What is Substantial Gainful Activity (SGA) under Social Security Disability?
If you earn enough income each month, Social Security won’t consider you eligible for disability benefits. How do they decide what is too much income?
By determining whether your earnings constitute “substantial gainful activity,” or SGA.
SGA is the limit Social Security sets on the earnings you can make each month and still receive Social Security Disability—which are meant for people who can’t work.
If you’re earning over the limit, Social Security will likely deny your benefits before even looking at your medical records and health impairments. If you’re already receiving benefits, earning more than the SGA limit will put them at risk.
Social Security is clear that disability benefits are for people with physical or mental impairments so severe that they can no longer work a significant amount. If you can’t work, you shouldn’t be earning much from any job.

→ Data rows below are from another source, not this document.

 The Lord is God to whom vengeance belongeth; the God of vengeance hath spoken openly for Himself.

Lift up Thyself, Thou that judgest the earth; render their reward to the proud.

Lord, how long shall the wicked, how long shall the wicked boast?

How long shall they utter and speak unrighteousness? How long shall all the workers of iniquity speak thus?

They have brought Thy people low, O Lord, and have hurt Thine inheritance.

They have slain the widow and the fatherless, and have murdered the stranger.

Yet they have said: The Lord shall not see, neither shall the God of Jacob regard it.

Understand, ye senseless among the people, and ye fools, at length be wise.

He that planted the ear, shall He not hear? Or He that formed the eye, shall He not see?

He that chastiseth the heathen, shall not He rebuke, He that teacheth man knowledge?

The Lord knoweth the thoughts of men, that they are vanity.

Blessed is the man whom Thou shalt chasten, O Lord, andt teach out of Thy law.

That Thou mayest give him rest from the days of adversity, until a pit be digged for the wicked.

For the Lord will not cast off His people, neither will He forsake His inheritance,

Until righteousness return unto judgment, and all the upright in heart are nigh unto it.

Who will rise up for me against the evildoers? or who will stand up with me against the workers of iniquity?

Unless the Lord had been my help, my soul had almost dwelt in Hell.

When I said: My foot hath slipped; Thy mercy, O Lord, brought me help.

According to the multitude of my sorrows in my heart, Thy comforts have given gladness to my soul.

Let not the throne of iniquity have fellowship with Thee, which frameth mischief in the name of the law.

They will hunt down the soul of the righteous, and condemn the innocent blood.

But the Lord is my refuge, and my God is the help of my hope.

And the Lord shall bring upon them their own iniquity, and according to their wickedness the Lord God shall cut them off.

Substantial gainful activity is rooted in Social Security’s strict definition of a disability: that you have a medically recognized impairment or a collection of symptoms that will last at least a year and significantly reduce or halt your capacity to work.
- “Substantial” refers to meaningful duties you must perform in a job. This can be physical labor, or it can be mental tasks required to get the job done.

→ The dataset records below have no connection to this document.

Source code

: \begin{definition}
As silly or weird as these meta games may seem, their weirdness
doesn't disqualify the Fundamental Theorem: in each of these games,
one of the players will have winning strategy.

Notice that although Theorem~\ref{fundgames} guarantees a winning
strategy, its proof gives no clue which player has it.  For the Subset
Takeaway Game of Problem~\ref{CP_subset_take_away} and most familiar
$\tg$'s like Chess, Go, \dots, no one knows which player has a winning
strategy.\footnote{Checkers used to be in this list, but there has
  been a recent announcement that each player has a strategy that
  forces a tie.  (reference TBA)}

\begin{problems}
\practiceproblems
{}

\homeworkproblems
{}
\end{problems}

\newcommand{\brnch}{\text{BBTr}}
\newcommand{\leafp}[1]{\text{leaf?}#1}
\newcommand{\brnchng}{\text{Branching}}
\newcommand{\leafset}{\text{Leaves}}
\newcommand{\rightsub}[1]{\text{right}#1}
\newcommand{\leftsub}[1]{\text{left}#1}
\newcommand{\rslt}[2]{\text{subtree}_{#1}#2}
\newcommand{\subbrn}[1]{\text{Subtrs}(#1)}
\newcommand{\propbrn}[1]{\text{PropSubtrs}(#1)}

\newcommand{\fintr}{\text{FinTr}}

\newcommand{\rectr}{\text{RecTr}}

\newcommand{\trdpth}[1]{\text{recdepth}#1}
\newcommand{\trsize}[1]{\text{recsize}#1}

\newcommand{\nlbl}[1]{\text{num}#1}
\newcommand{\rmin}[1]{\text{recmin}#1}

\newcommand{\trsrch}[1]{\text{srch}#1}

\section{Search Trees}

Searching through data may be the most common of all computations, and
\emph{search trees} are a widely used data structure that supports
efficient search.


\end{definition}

- “Gainful” refers to an activity you do for pay or profit.
- “Activity” is the ability to pursue and perform this labor.
Social Security adjusts its SGA limit every year to account for cost-of-living increases. As of 2026, a non-blind individual could not earn more than $1,690 a month and still be eligible for disability benefits. A legally blind person had a higher limit: $2,830 per month.
If you’re concerned about your earnings and eligibility for disability benefits, you can reach out to a disability attorney for more information about your particular situation.
Ask Nash Disability Law about your chances of winning benefits. We’ve helped thousands of people in Chicagoland and throughout Illinois and Indiana.
Social Security Disability law is our only focus. We work every day with the rules, regulations and exceptions to SGA so we can put our clients in the best position to win life-changing benefits.
There’s no attorney fee until you win benefits.
WE’VE HELPED MORE PEOPLE IN THE CHICAGO AREA WIN BENEFITS THAN ANY OTHER LAW FIRM.
How Does Social Security Calculate Your SGA?

When Social Security reviews your disability benefits application, they look at your substantial gainful activity first. After all, it’s the quickest way to rule out a claim.
How does Social Security figure out your SGA?
It starts with your pre-tax, gross income.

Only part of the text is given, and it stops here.